**Aim of the task**
What is needed here is every line of the records that includes "contains".

**Supplied material**
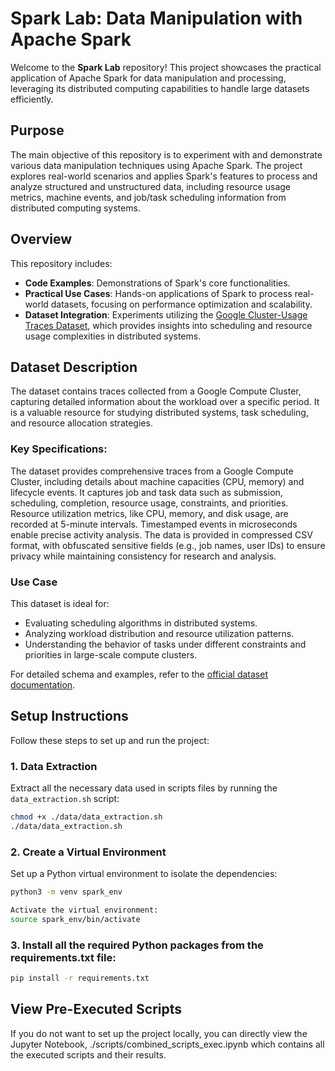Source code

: # Spark Lab: Data Manipulation with Apache Spark

Welcome to the **Spark Lab** repository! This project showcases the practical application of Apache Spark for data manipulation and processing, leveraging its distributed computing capabilities to handle large datasets efficiently.

## Purpose

The main objective of this repository is to experiment with and demonstrate various data manipulation techniques using Apache Spark. The project explores real-world scenarios and applies Spark's features to process and analyze structured and unstructured data, including resource usage metrics, machine events, and job/task scheduling information from distributed computing systems.

## Overview

This repository includes:
- **Code Examples**: Demonstrations of Spark's core functionalities.
- **Practical Use Cases**: Hands-on applications of Spark to process real-world datasets, focusing on performance optimization and scalability.
- **Dataset Integration**: Experiments utilizing the [Google Cluster-Usage Traces Dataset](https://github.com/google/cluster-data), which provides insights into scheduling and resource usage complexities in distributed systems.

## Dataset Description

The dataset contains traces collected from a Google Compute Cluster, capturing detailed information about the workload over a specific period. It is a valuable resource for studying distributed systems, task scheduling, and resource allocation strategies.

### Key Specifications:
The dataset provides comprehensive traces from a Google Compute Cluster, including details about machine capacities (CPU, memory) and lifecycle events. It captures job and task data such as submission, scheduling, completion, resource usage, constraints, and priorities. Resource utilization metrics, like CPU, memory, and disk usage, are recorded at 5-minute intervals. Timestamped events in microseconds enable precise activity analysis. The data is provided in compressed CSV format, with obfuscated sensitive fields (e.g., job names, user IDs) to ensure privacy while maintaining consistency for research and analysis.

### Use Case
This dataset is ideal for:
- Evaluating scheduling algorithms in distributed systems.
- Analyzing workload distribution and resource utilization patterns.
- Understanding the behavior of tasks under different constraints and priorities in large-scale compute clusters.

For detailed schema and examples, refer to the [official dataset documentation](https://github.com/google/cluster-data).

## Setup Instructions

Follow these steps to set up and run the project:

### 1. Data Extraction
Extract all the necessary data used in scripts files by running the `data_extraction.sh` script:
```bash
chmod +x ./data/data_extraction.sh
./data/data_extraction.sh
```

### 2. Create a Virtual Environment
Set up a Python virtual environment to isolate the dependencies:

```bash
python3 -m venv spark_env

Activate the virtual environment:
source spark_env/bin/activate
```

### 3. Install all the required Python packages from the requirements.txt file:
```bash
pip install -r requirements.txt
```

## View Pre-Executed Scripts 
If you do not want to set up the project locally, you can directly view the Jupyter Notebook, ./scripts/combined_scripts_exec.ipynb
which contains all the executed scripts and their results.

**Response to the exercise**
The dataset contains traces collected from a Google Compute Cluster, capturing detailed information about the workload over a specific period. It is a valuable resource for studying distributed systems, task scheduling, and resource allocation strategies.
which contains all the executed scripts and their results.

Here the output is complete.